ASSIGNMENT: Your answer must be a single number: how many lines in the records below contain the word "self".
....
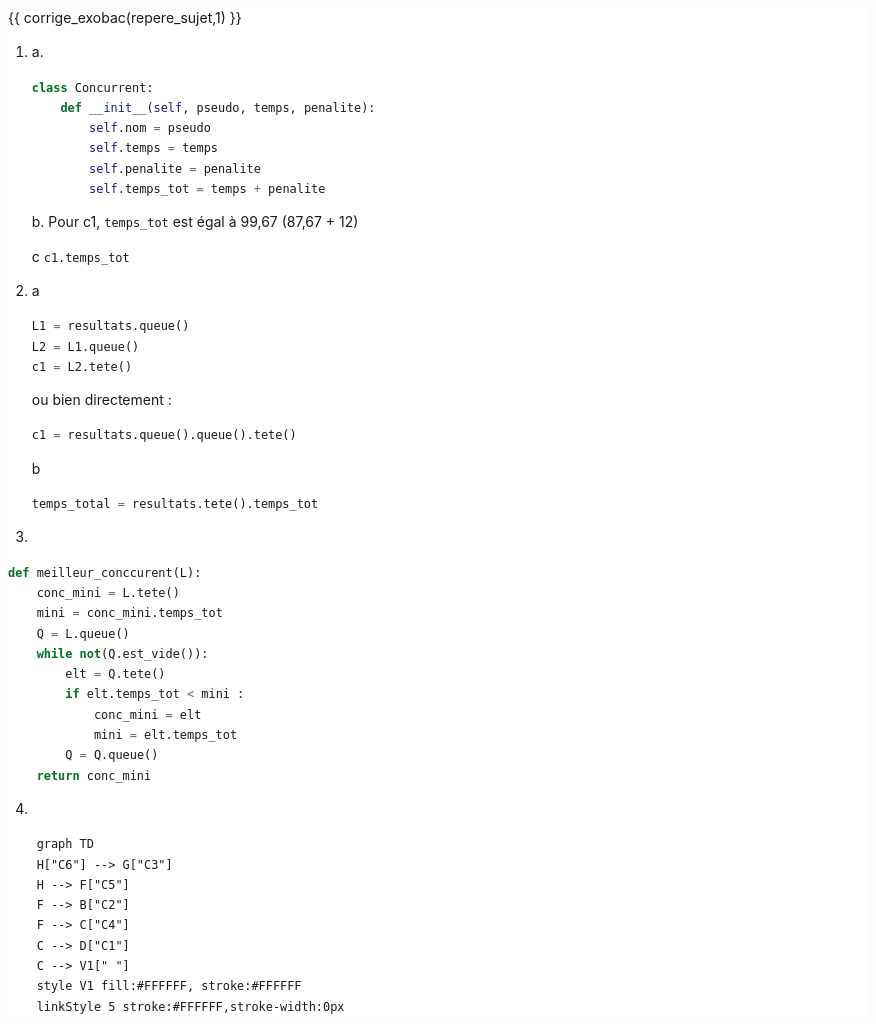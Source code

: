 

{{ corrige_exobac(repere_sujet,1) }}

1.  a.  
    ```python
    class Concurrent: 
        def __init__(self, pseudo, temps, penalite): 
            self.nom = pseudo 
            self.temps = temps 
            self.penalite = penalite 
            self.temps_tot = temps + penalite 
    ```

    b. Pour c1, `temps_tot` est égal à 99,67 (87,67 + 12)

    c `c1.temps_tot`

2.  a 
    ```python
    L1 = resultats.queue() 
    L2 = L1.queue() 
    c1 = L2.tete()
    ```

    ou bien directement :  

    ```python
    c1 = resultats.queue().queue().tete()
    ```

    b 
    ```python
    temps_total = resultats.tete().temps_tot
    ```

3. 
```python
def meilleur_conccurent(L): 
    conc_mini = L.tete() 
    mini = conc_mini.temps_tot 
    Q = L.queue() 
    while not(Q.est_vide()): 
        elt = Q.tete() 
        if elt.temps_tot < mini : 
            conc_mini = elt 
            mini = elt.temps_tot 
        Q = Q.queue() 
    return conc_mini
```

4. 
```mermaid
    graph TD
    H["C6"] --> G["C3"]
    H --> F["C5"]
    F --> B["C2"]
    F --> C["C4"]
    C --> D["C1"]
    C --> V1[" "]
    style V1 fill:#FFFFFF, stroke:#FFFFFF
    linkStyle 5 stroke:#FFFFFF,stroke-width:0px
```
....
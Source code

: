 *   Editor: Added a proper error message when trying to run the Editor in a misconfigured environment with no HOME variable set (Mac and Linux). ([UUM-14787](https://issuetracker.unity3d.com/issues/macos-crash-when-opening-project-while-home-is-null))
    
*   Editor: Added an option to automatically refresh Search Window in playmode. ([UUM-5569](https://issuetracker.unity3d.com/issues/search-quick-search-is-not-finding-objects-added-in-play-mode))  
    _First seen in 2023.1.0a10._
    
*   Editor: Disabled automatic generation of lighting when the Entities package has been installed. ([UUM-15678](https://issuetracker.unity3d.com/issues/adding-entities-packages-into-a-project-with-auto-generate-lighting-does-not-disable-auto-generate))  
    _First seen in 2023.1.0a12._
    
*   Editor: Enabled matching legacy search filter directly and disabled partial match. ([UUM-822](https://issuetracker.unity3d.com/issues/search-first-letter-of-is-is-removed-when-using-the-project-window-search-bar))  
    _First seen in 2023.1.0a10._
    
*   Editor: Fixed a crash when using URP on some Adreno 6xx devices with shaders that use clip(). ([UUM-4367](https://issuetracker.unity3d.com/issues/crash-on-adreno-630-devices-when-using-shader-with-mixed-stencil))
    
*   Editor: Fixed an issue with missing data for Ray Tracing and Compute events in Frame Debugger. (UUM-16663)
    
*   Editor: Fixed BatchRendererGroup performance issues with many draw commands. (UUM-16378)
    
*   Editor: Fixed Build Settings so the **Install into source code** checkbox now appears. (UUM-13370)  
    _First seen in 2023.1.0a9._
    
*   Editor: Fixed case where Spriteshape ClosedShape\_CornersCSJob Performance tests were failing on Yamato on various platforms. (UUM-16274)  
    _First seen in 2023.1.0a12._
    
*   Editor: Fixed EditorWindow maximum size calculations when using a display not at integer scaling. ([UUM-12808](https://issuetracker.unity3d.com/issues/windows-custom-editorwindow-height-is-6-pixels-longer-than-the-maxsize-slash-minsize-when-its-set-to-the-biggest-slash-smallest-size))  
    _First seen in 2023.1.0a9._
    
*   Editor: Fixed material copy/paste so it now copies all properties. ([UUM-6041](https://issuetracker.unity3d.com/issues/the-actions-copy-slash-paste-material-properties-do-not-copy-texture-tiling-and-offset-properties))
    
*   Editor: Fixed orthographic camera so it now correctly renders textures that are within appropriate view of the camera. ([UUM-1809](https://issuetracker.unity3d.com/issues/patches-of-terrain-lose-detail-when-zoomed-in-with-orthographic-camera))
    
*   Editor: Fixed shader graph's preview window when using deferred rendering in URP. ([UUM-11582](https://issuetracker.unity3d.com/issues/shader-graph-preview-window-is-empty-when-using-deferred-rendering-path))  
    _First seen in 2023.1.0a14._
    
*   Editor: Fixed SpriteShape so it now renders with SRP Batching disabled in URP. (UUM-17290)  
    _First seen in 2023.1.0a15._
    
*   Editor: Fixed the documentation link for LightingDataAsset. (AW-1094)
....
RESULT: 5